Een 
stadsmuur 
        of andere 
        
weermuur 
        heeft een 
        
borstwering 
        met 
kantelen, 
        
schietgaten 
        en 
moordgaten. 
        Dat is handig bij de 
        verdediging, maar je moet er dan wel bij kunnen. Achter de borstwering 
        loopt daarom de 
        
weergang, 
        waar de verdedigers op lopen. Weinig muren zijn 
        zo dik dat er bovenop plaats is voor zo'n looppad. Daarom wordt meestal 
        aan de stadszijde, tegen de eigenlijke muur (de 
        schildmuur, 
        een rij 
        
spaarbogen 
        gebouwd om 
        de weergang te dragen.
 
        Zijn dit spaarbogen of 
        
spaarnissen? 
        Voor beide interpretaties valt wat te zeggen. 
        Wanneer je de muur zelf weg zou halen, blijft er een 
        
arcade 
        staan in de vorm van een 
        
aquaduct. 
        Zo gezien zijn het spaarbogen. Maar omdat de ruimte onder de boog normaliter 
        niet aan twee zijden open is, 
        kun je het desgewenst ook (heel diepe) spaarnissen noemen. 
        De pijlers waarop de bogen van de weergang rusten heten dan ook 'steunberen'.
        
        In deze ruimten, die meestal toegang gaven tot lager gelegen schietgaten, 
        vonden in de middeleeuwen daklozen een schuilplaats. Zoals in die branche 
        gebruikelijk, het bleven geen flexplekken, gesettelde zwervers timmerden 
        er al snel hutjes voor meer beschutting. 

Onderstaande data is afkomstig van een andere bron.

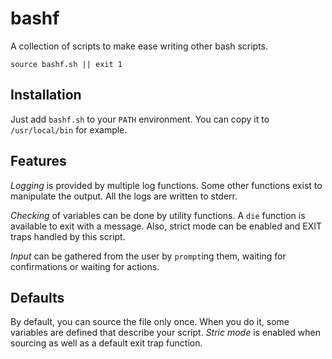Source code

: bashf
=====

A collection of scripts to make ease writing other bash scripts.

	source bashf.sh || exit 1

Installation
------------

Just add `bashf.sh` to your `PATH` environment.
You can copy it to `/usr/local/bin` for example.

Features
--------

*Logging* is provided by multiple log functions.
Some other functions exist to manipulate the output.
All the logs are written to stderr.

*Checking* of variables can be done by utility functions.
A `die` function is available to exit with a message.
Also, strict mode can be enabled and EXIT traps handled by this script.

*Input* can be gathered from the user by `prompt`ing them,
waiting for confirmations or waiting for actions.

Defaults
--------

By default, you can source the file only once.
When you do it, some variables are defined that describe your script.
*Stric mode* is enabled when sourcing as well as a default exit trap function.

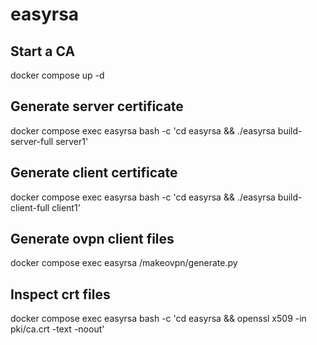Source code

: # easyrsa

## Start a CA
docker compose up -d

## Generate server certificate
docker compose exec easyrsa bash -c 'cd easyrsa && ./easyrsa build-server-full server1'

## Generate client certificate
docker compose exec easyrsa bash -c 'cd easyrsa && ./easyrsa build-client-full client1'

## Generate ovpn client files
docker compose exec easyrsa /makeovpn/generate.py

## Inspect crt files
docker compose exec easyrsa bash -c 'cd easyrsa && openssl x509 -in pki/ca.crt -text -noout'
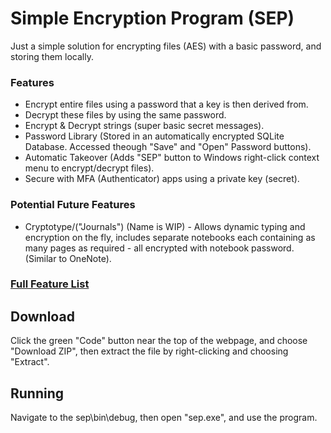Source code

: # Simple Encryption Program (SEP)

Just a simple solution for encrypting files (AES) with a basic password, and storing them locally.

### Features

* Encrypt entire files using a password that a key is then derived from.
* Decrypt these files by using the same password.
* Encrypt & Decrypt strings (super basic secret messages).
* Password Library (Stored in an automatically encrypted SQLite Database. Accessed theough "Save" and "Open" Password buttons).
* Automatic Takeover (Adds "SEP" button to Windows right-click context menu to encrypt/decrypt files).
* Secure with MFA (Authenticator) apps using a private key (secret).

### Potential Future Features

* Cryptotype/("Journals") (Name is WIP) - Allows dynamic typing and encryption on the fly, includes separate notebooks each containing as many pages as required - all encrypted with notebook password. (Similar to OneNote).

### [Full Feature List](https://github.com/users/JamieM0/projects/5)

## Download

Click the green "Code" button near the top of the webpage, and choose "Download ZIP", then extract the file by right-clicking and choosing "Extract".

## Running

Navigate to the sep\bin\debug, then open "sep.exe", and use the program.
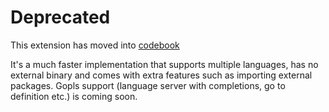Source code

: # Deprecated
This extension has moved into [codebook](https://marketplace.visualstudio.com/items?itemName=codebook.codebook)

It's a much faster implementation that supports multiple languages, has no external binary and comes with extra features such as importing external packages. Gopls support (language server with completions, go to definition etc.) is coming soon.
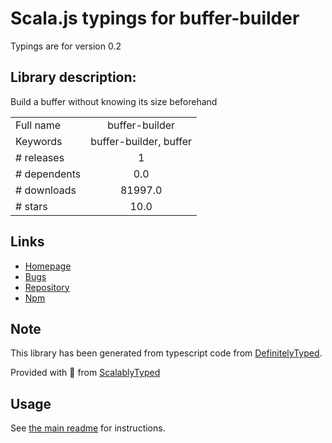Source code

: 
# Scala.js typings for buffer-builder

Typings are for version 0.2

## Library description:
Build a buffer without knowing its size beforehand

|                    |                 |
| ------------------ | :-------------: |
| Full name          | buffer-builder |
| Keywords           | buffer-builder, buffer |
| # releases         | 1 |
| # dependents       | 0.0 |
| # downloads        | 81997.0 |
| # stars            | 10.0 |

## Links
- [Homepage](https://github.com/PeterReid/node-buffer-builder)
- [Bugs](https://github.com/PeterReid/node-buffer-builder/issues)
- [Repository](https://github.com/PeterReid/node-buffer-builder)
- [Npm](https://www.npmjs.com/package/buffer-builder)
    


## Note
This library has been generated from typescript code from [DefinitelyTyped](https://definitelytyped.org).

Provided with :purple_heart: from [ScalablyTyped](https://github.com/oyvindberg/ScalablyTyped)

## Usage
See [the main readme](../../readme.md) for instructions.


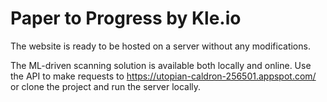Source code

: # Paper to Progress by Kle.io

The website is ready to be hosted on a server without any modifications.

The ML-driven scanning solution is available both locally and online. Use the API to make requests to https://utopian-caldron-256501.appspot.com/ or clone the project and run the server locally.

        Die groeiden uit tot 
        '
muurhuizen', 
        waarbij de stadsmuur als achtergevel diende. De stad verleende daar vaak vergunning voor, al moesten de 
        militaire en andere rechten van de stad jaarlijks erkend worden. In de stikkan staan de diepe nissen 
        vaak aangeduid als 'stadsbogen'.
        Veel delen van onze stadsmuren zijn behouden dankzij 
        de achtergevel-functie: pas als je het huis sloopt, kan de muur weg. 
        Maar vaak was er in de loop der tijden ook aan de veldzijde bebouwing 
        tegen de muur ontstaan. 
        Kon die niet weg, dan werden bij de 'stadsvernieuwing' alleen de woningen 
        aan de stadszijde gesloopt, 
        gelijk met de restanten van de weergang op spaarbogen. 
        Zo'n kale stadsmuur, vanaf het einde van de 19e eeuw (meestal) als monument gekoesterd, 
        toont bij goed kijken 
bouwsporen 
        van de steunberen met hun spaarbogen. Tussen deze verminkte vlakken zou 
        de muur (in rondboog-vorm) gaaf 
        
metselwerk 
        kunnen bevatten. Hoewel 'gaaf'? 
        De verdwenen huizen hadden daarin 
        vaak 
vensteropeningen 
        en 
muurkasten 
        uitgehakt, of zelfs om ruimte te winnen, een hele schil weggesloopt. 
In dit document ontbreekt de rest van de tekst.